- Action item
For the listing that follows, give again exactly the lines from the one with "- **LLM Provider" to the one with "- **Threat Feedback", including both.

- Dataset content
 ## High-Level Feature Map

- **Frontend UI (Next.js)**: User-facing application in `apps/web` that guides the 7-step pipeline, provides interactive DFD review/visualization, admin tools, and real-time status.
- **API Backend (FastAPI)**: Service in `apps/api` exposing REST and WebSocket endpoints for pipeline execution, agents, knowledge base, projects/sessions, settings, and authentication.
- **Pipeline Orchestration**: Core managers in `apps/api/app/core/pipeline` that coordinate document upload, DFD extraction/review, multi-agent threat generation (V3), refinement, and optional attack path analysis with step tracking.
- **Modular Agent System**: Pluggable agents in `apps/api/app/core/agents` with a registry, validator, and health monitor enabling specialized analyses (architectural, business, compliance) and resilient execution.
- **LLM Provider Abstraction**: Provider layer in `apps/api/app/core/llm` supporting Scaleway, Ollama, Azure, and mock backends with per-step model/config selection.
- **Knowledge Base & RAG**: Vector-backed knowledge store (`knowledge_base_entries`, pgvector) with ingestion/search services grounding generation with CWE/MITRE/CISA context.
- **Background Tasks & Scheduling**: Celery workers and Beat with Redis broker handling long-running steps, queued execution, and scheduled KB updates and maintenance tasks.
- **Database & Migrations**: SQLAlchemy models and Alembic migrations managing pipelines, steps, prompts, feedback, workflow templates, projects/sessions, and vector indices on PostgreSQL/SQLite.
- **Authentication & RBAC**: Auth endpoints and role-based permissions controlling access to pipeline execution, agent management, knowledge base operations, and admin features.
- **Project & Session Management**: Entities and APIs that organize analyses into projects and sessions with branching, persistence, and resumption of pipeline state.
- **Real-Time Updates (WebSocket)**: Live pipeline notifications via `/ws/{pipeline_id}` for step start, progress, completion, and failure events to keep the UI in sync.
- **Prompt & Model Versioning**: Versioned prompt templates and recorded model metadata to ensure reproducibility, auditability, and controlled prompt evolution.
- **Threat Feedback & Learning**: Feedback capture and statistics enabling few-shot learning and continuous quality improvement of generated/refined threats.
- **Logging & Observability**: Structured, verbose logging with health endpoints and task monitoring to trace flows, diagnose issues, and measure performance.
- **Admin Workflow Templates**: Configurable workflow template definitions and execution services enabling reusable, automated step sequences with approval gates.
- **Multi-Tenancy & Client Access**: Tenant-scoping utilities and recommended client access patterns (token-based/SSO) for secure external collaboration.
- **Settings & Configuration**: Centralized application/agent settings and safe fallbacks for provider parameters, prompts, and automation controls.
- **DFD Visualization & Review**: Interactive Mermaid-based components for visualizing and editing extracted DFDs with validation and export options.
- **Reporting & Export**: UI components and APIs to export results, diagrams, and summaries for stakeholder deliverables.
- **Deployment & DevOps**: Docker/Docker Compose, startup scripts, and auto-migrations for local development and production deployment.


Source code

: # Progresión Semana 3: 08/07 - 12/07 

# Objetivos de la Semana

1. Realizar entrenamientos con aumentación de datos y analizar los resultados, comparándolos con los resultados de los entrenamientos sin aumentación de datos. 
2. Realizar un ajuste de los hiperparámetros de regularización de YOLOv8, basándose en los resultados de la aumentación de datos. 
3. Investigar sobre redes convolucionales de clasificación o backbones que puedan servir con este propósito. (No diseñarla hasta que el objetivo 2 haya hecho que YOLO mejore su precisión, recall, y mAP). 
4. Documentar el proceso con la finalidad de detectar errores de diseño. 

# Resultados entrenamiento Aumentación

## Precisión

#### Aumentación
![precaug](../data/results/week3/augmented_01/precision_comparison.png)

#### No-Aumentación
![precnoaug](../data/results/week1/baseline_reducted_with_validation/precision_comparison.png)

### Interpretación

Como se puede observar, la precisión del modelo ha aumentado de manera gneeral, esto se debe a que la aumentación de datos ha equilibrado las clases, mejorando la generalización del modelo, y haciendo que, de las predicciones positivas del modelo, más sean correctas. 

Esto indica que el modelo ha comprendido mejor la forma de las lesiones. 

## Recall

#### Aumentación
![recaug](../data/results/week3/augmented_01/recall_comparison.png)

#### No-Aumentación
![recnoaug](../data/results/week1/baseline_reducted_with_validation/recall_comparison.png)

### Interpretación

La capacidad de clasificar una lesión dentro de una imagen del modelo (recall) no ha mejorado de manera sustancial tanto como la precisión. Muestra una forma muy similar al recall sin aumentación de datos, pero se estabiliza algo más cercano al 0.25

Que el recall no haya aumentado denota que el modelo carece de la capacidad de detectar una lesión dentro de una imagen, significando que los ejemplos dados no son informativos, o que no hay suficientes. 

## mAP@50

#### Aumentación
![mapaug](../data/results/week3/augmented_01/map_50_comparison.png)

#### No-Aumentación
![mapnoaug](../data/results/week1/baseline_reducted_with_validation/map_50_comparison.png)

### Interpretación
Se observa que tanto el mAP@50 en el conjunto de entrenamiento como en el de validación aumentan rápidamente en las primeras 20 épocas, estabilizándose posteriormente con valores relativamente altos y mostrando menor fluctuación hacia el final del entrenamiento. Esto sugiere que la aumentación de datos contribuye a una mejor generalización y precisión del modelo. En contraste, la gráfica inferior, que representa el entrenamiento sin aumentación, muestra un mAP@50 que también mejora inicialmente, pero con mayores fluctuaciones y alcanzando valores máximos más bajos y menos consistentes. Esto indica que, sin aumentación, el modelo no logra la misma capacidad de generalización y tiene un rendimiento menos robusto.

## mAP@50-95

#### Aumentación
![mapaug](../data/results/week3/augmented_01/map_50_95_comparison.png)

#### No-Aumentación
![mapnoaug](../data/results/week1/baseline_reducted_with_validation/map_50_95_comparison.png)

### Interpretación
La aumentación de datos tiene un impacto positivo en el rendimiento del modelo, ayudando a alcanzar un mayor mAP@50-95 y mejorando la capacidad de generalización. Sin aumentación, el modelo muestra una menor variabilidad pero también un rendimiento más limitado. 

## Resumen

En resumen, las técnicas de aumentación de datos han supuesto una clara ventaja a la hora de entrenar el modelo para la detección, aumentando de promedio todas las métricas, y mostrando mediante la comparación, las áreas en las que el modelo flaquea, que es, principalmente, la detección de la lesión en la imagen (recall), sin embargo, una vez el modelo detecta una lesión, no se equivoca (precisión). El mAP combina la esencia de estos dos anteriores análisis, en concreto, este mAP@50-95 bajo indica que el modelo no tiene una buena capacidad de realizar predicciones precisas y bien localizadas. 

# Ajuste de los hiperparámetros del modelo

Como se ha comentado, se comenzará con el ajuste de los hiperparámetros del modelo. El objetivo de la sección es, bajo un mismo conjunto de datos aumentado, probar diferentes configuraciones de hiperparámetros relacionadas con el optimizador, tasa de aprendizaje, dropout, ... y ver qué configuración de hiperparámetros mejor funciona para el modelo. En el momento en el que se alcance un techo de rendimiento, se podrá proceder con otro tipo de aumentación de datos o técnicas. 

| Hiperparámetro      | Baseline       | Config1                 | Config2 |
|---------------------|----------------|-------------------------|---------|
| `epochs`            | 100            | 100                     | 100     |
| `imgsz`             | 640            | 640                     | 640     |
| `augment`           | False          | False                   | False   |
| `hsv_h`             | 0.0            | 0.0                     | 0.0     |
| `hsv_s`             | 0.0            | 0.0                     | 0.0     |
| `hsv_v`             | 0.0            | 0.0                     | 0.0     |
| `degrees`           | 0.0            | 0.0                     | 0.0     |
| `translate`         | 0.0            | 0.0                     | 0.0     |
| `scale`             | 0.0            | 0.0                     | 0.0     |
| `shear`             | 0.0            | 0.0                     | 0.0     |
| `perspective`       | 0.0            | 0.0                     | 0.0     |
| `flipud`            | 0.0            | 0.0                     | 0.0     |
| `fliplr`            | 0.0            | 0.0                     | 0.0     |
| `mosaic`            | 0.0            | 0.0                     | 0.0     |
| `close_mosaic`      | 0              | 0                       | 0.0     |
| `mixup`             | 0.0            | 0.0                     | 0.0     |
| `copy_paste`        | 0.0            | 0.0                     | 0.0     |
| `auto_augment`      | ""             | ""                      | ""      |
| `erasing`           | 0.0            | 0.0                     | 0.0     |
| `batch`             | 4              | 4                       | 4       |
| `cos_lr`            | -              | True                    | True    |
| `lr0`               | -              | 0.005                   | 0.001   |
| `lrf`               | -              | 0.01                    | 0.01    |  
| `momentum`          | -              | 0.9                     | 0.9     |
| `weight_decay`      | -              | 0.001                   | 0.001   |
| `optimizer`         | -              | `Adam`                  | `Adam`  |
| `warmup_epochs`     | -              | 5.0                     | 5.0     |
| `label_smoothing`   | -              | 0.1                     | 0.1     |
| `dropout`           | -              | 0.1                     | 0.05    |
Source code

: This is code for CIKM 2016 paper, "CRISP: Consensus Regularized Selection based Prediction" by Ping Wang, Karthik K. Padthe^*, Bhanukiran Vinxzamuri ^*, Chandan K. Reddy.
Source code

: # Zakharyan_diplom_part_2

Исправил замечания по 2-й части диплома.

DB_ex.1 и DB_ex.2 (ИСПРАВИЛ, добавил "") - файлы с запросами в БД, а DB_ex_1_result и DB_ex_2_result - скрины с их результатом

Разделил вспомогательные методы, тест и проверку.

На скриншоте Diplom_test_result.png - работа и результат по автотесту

- Reply to the exercise
- **LLM Provider Abstraction**: Provider layer in `apps/api/app/core/llm` supporting Scaleway, Ollama, Azure, and mock backends with per-step model/config selection.
- **Knowledge Base & RAG**: Vector-backed knowledge store (`knowledge_base_entries`, pgvector) with ingestion/search services grounding generation with CWE/MITRE/CISA context.
- **Background Tasks & Scheduling**: Celery workers and Beat with Redis broker handling long-running steps, queued execution, and scheduled KB updates and maintenance tasks.
- **Database & Migrations**: SQLAlchemy models and Alembic migrations managing pipelines, steps, prompts, feedback, workflow templates, projects/sessions, and vector indices on PostgreSQL/SQLite.
- **Authentication & RBAC**: Auth endpoints and role-based permissions controlling access to pipeline execution, agent management, knowledge base operations, and admin features.
- **Project & Session Management**: Entities and APIs that organize analyses into projects and sessions with branching, persistence, and resumption of pipeline state.
- **Real-Time Updates (WebSocket)**: Live pipeline notifications via `/ws/{pipeline_id}` for step start, progress, completion, and failure events to keep the UI in sync.
- **Prompt & Model Versioning**: Versioned prompt templates and recorded model metadata to ensure reproducibility, auditability, and controlled prompt evolution.
- **Threat Feedback & Learning**: Feedback capture and statistics enabling few-shot learning and continuous quality improvement of generated/refined threats.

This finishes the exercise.